(Source texts of formatted documents)
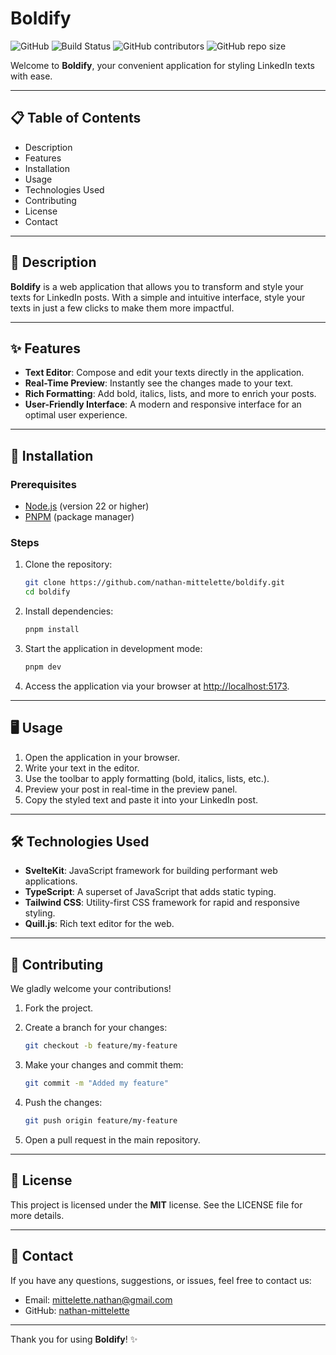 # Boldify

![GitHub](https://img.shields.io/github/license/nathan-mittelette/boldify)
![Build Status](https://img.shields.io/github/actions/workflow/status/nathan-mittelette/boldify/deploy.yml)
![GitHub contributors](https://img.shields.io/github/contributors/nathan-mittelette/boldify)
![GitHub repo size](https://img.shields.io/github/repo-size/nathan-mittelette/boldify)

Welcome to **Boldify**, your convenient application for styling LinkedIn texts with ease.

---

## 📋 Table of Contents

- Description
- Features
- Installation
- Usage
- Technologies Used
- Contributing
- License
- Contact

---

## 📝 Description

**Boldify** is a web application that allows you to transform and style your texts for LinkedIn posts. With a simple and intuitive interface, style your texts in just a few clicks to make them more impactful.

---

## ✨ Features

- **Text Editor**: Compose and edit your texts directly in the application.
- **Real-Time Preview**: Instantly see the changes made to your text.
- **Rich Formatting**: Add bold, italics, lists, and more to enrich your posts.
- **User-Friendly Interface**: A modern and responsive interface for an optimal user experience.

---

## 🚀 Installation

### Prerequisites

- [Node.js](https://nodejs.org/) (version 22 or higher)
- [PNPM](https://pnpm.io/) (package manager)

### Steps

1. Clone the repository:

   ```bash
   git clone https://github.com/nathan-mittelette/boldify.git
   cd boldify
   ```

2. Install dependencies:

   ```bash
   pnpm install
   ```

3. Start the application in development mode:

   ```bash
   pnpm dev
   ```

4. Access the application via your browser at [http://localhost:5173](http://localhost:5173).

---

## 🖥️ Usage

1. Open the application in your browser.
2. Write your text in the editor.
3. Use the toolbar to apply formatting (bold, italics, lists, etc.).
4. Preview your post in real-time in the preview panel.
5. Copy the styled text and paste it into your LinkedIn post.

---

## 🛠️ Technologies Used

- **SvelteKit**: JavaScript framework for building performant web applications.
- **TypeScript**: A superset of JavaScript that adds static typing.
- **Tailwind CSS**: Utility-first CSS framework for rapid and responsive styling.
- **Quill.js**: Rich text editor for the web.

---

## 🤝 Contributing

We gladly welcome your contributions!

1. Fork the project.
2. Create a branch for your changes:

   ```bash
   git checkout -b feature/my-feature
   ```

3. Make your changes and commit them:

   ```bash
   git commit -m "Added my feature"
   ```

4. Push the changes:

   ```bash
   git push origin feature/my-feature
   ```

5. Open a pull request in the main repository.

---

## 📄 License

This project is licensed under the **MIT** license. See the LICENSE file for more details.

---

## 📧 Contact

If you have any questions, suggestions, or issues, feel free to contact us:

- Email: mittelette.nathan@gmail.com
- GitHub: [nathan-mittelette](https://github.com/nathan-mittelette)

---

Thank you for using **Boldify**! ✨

--

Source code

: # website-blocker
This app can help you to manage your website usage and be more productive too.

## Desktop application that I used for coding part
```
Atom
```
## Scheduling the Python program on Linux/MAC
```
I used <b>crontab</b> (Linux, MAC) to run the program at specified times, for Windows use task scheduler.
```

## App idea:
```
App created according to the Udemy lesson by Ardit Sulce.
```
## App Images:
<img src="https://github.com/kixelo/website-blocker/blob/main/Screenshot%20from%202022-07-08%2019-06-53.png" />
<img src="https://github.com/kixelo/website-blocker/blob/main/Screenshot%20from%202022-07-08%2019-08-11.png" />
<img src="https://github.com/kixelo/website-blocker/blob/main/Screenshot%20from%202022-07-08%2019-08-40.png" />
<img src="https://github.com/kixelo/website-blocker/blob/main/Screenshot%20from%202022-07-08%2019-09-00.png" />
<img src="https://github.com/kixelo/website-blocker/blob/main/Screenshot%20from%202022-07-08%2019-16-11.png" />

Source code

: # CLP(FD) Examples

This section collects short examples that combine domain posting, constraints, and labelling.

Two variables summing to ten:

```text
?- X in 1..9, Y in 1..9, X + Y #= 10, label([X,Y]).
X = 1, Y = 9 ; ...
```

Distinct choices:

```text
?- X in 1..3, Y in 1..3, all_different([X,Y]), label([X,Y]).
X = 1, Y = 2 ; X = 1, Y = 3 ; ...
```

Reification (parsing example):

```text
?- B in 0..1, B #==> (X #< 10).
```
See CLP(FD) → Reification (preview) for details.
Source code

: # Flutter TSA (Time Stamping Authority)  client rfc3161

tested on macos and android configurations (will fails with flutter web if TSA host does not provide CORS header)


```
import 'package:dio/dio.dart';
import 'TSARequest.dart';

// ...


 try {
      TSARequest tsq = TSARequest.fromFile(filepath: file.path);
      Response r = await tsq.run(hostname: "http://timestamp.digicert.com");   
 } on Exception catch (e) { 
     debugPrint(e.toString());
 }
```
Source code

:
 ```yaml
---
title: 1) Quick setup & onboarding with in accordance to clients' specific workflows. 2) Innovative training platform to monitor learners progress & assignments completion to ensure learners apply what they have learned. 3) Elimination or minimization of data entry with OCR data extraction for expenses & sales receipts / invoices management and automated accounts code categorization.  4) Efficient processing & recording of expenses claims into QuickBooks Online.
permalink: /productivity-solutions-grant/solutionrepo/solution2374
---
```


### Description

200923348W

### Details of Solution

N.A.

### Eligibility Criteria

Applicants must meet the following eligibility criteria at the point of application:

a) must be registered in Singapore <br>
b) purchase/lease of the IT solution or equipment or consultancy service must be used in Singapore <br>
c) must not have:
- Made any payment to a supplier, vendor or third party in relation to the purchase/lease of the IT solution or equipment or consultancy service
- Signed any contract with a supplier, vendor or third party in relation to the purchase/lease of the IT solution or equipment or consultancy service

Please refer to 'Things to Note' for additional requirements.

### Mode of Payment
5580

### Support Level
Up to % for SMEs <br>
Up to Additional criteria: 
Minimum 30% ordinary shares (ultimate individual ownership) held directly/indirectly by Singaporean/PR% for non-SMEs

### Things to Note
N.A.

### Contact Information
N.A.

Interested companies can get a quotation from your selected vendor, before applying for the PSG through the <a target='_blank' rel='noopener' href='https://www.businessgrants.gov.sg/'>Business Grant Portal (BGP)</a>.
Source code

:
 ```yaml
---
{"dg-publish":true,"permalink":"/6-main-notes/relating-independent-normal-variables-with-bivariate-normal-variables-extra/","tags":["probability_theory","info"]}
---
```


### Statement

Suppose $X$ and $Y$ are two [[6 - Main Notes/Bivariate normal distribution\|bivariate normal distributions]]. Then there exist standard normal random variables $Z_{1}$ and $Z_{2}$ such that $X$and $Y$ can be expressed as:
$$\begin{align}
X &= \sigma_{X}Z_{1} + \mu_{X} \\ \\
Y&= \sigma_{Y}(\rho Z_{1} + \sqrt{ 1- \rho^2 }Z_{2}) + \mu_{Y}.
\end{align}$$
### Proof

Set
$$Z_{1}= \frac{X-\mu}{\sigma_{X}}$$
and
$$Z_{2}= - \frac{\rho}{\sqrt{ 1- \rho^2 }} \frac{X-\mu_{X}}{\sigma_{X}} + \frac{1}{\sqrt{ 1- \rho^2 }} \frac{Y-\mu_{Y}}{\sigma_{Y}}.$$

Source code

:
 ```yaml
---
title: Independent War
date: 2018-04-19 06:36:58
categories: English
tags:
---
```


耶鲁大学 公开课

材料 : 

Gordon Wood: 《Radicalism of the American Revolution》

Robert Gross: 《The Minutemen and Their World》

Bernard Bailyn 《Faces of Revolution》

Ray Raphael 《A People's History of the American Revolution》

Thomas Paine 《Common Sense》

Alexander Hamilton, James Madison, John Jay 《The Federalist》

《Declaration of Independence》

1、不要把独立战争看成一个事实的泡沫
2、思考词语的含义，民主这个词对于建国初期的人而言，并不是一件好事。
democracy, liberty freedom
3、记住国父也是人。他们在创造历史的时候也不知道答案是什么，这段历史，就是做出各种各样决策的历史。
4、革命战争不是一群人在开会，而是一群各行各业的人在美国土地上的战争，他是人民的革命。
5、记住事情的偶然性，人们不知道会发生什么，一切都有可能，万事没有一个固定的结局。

### TASK STATEMENT
State only the number of lines in these entries that contain "supplier".

### ANSWER TO THE PROBLEM
2